- [MATERIALS PROVIDED]
☆ ☆ ☆ ☆ ☆ ☆ ☆

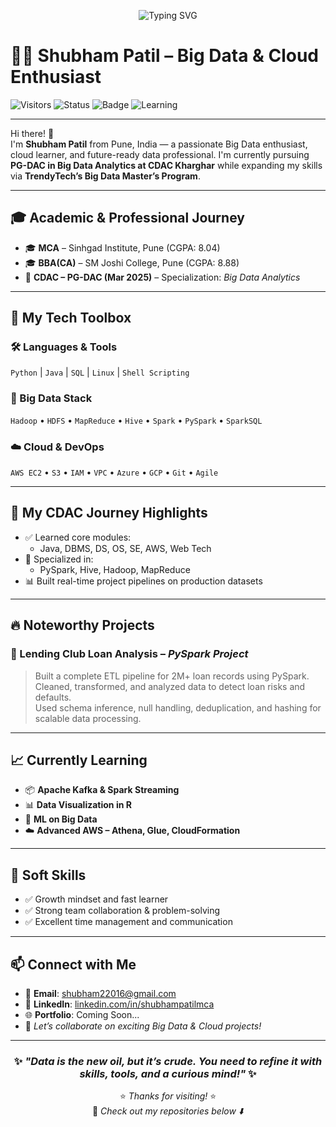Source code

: <p align="center">
  <img src="https://readme-typing-svg.herokuapp.com?font=Source+Code+Pro&size=32&duration=3000&pause=1000&color=2F80ED&center=true&vCenter=true&multiline=true&width=900&height=100&lines=👋+Hi%2C+Welcome+to+my+GitHub!;🎓+MCA+%7C+BBACA+%7C+CDAC+PG-DBDA;🚀+Big+Data+%7C+Cloud+%7C+Machine+Learning+Enthusiast" alt="Typing SVG" />
</p>



# 👨‍💻 Shubham Patil – Big Data & Cloud Enthusiast

![Visitors](https://komarev.com/ghpvc/?username=shubhampatilmca&style=flat-square&color=blue)
![Status](https://img.shields.io/badge/Big%20Data-PySpark|Hadoop|Hive-blueviolet)
![Badge](https://img.shields.io/badge/Cloud-AWS|Azure|GCP-orange)
![Learning](https://img.shields.io/badge/Learning-Kafka|ML|R-informational)

---

Hi there! 👋  
I'm **Shubham Patil** from Pune, India — a passionate Big Data enthusiast, cloud learner, and future-ready data professional. I'm currently pursuing **PG-DAC in Big Data Analytics at CDAC Kharghar** while expanding my skills via **TrendyTech’s Big Data Master’s Program**.

---

## 🎓 Academic & Professional Journey

- 🎓 **MCA** – Sinhgad Institute, Pune (CGPA: 8.04)  
- 🎓 **BBA(CA)** – SM Joshi College, Pune (CGPA: 8.88)  
- 🚀 **CDAC – PG-DAC (Mar 2025)** – Specialization: *Big Data Analytics*

---

## 💼 My Tech Toolbox

### 🛠️ Languages & Tools
`Python` | `Java` | `SQL` | `Linux` | `Shell Scripting`

### 💾 Big Data Stack
`Hadoop` • `HDFS` • `MapReduce` • `Hive` • `Spark` • `PySpark` • `SparkSQL`

### ☁️ Cloud & DevOps
`AWS EC2` • `S3` • `IAM` • `VPC` • `Azure` • `GCP` • `Git` • `Agile`

---

## 📌 My CDAC Journey Highlights

- ✅ Learned core modules:
  - Java, DBMS, DS, OS, SE, AWS, Web Tech
- 🚀 Specialized in:
  - PySpark, Hive, Hadoop, MapReduce
- 📊 Built real-time project pipelines on production datasets

---

## 🔥 Noteworthy Projects

### 🧾 Lending Club Loan Analysis – *PySpark Project*
> Built a complete ETL pipeline for 2M+ loan records using PySpark.  
> Cleaned, transformed, and analyzed data to detect loan risks and defaults.  
> Used schema inference, null handling, deduplication, and hashing for scalable data processing.

---

## 📈 Currently Learning

- 📦 **Apache Kafka & Spark Streaming**  
- 📊 **Data Visualization in R**  
- 🤖 **ML on Big Data**  
- ☁️ **Advanced AWS – Athena, Glue, CloudFormation**

---

## 🌟 Soft Skills

- ✅ Growth mindset and fast learner  
- ✅ Strong team collaboration & problem-solving  
- ✅ Excellent time management and communication

---

## 📫 Connect with Me

- 📧 **Email**: shubham22016@gmail.com  
- 🔗 **LinkedIn**: [linkedin.com/in/shubhampatilmca](https://linkedin.com/in/shubhampatilmca)  
- 🌐 **Portfolio**: Coming Soon...  
- 💬 *Let’s collaborate on exciting Big Data & Cloud projects!*

---

<div align="center">

### ✨ *"Data is the new oil, but it’s crude. You need to refine it with skills, tools, and a curious mind!"* ✨

⭐ *Thanks for visiting!* ⭐  
📌 *Check out my repositories below ⬇️*

</div>
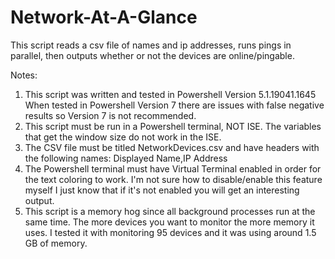 # Network-At-A-Glance

This script reads a csv file of names and ip addresses, runs pings in parallel, then outputs whether or not the devices are online/pingable.

Notes:
1. This script was written and tested in Powershell Version 5.1.19041.1645 When tested in Powershell Version 7 there are issues with false negative results so Version 7 is not recommended.
2. This script must be run in a Powershell terminal, NOT ISE. The variables that get the window size do not work in the ISE.
3. The CSV file must be titled NetworkDevices.csv and have headers with the following names: Displayed Name,IP Address
4. The Powershell terminal must have Virtual Terminal enabled in order for the text coloring to work. I'm not sure how to disable/enable this feature myself I just know that if it's not enabled you will get an interesting output.
5. This script is a memory hog since all background processes run at the same time. The more devices you want to monitor the more memory it uses. I tested it with monitoring 95 devices and it was using around 1.5 GB of memory.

☆ ☆ ☆ ☆ ☆ ☆ ☆

- [WORK ITEM]
Write the listing again exactly, duplicating every line and skipping the pictures.

- [FINISHED TASK]
Source code

: <p align="center">
  <img src="https://readme-typing-svg.herokuapp.com?font=Source+Code+Pro&size=32&duration=3000&pause=1000&color=2F80ED&center=true&vCenter=true&multiline=true&width=900&height=100&lines=👋+Hi%2C+Welcome+to+my+GitHub!;🎓+MCA+%7C+BBACA+%7C+CDAC+PG-DBDA;🚀+Big+Data+%7C+Cloud+%7C+Machine+Learning+Enthusiast" alt="Typing SVG" />
</p>



# 👨‍💻 Shubham Patil – Big Data & Cloud Enthusiast

![Visitors](https://komarev.com/ghpvc/?username=shubhampatilmca&style=flat-square&color=blue)
![Status](https://img.shields.io/badge/Big%20Data-PySpark|Hadoop|Hive-blueviolet)
![Badge](https://img.shields.io/badge/Cloud-AWS|Azure|GCP-orange)
![Learning](https://img.shields.io/badge/Learning-Kafka|ML|R-informational)

---

Hi there! 👋  
I'm **Shubham Patil** from Pune, India — a passionate Big Data enthusiast, cloud learner, and future-ready data professional. I'm currently pursuing **PG-DAC in Big Data Analytics at CDAC Kharghar** while expanding my skills via **TrendyTech’s Big Data Master’s Program**.

---

## 🎓 Academic & Professional Journey

- 🎓 **MCA** – Sinhgad Institute, Pune (CGPA: 8.04)  
- 🎓 **BBA(CA)** – SM Joshi College, Pune (CGPA: 8.88)  
- 🚀 **CDAC – PG-DAC (Mar 2025)** – Specialization: *Big Data Analytics*

---

## 💼 My Tech Toolbox

### 🛠️ Languages & Tools
`Python` | `Java` | `SQL` | `Linux` | `Shell Scripting`

### 💾 Big Data Stack
`Hadoop` • `HDFS` • `MapReduce` • `Hive` • `Spark` • `PySpark` • `SparkSQL`

### ☁️ Cloud & DevOps
`AWS EC2` • `S3` • `IAM` • `VPC` • `Azure` • `GCP` • `Git` • `Agile`

---

## 📌 My CDAC Journey Highlights

- ✅ Learned core modules:
  - Java, DBMS, DS, OS, SE, AWS, Web Tech
- 🚀 Specialized in:
  - PySpark, Hive, Hadoop, MapReduce
- 📊 Built real-time project pipelines on production datasets

---

## 🔥 Noteworthy Projects

### 🧾 Lending Club Loan Analysis – *PySpark Project*
> Built a complete ETL pipeline for 2M+ loan records using PySpark.  
> Cleaned, transformed, and analyzed data to detect loan risks and defaults.  
> Used schema inference, null handling, deduplication, and hashing for scalable data processing.

---

## 📈 Currently Learning

- 📦 **Apache Kafka & Spark Streaming**  
- 📊 **Data Visualization in R**  
- 🤖 **ML on Big Data**  
- ☁️ **Advanced AWS – Athena, Glue, CloudFormation**

---

## 🌟 Soft Skills

- ✅ Growth mindset and fast learner  
- ✅ Strong team collaboration & problem-solving  
- ✅ Excellent time management and communication

---

## 📫 Connect with Me

- 📧 **Email**: shubham22016@gmail.com  
- 🔗 **LinkedIn**: [linkedin.com/in/shubhampatilmca](https://linkedin.com/in/shubhampatilmca)  
- 🌐 **Portfolio**: Coming Soon...  
- 💬 *Let’s collaborate on exciting Big Data & Cloud projects!*

---

<div align="center">

### ✨ *"Data is the new oil, but it’s crude. You need to refine it with skills, tools, and a curious mind!"* ✨

⭐ *Thanks for visiting!* ⭐  
📌 *Check out my repositories below ⬇️*

</div>
 # Network-At-A-Glance

This script reads a csv file of names and ip addresses, runs pings in parallel, then outputs whether or not the devices are online/pingable.

Notes:
1. This script was written and tested in Powershell Version 5.1.19041.1645 When tested in Powershell Version 7 there are issues with false negative results so Version 7 is not recommended.
2. This script must be run in a Powershell terminal, NOT ISE. The variables that get the window size do not work in the ISE.
3. The CSV file must be titled NetworkDevices.csv and have headers with the following names: Displayed Name,IP Address
4. The Powershell terminal must have Virtual Terminal enabled in order for the text coloring to work. I'm not sure how to disable/enable this feature myself I just know that if it's not enabled you will get an interesting output.
5. This script is a memory hog since all background processes run at the same time. The more devices you want to monitor the more memory it uses. I tested it with monitoring 95 devices and it was using around 1.5 GB of memory.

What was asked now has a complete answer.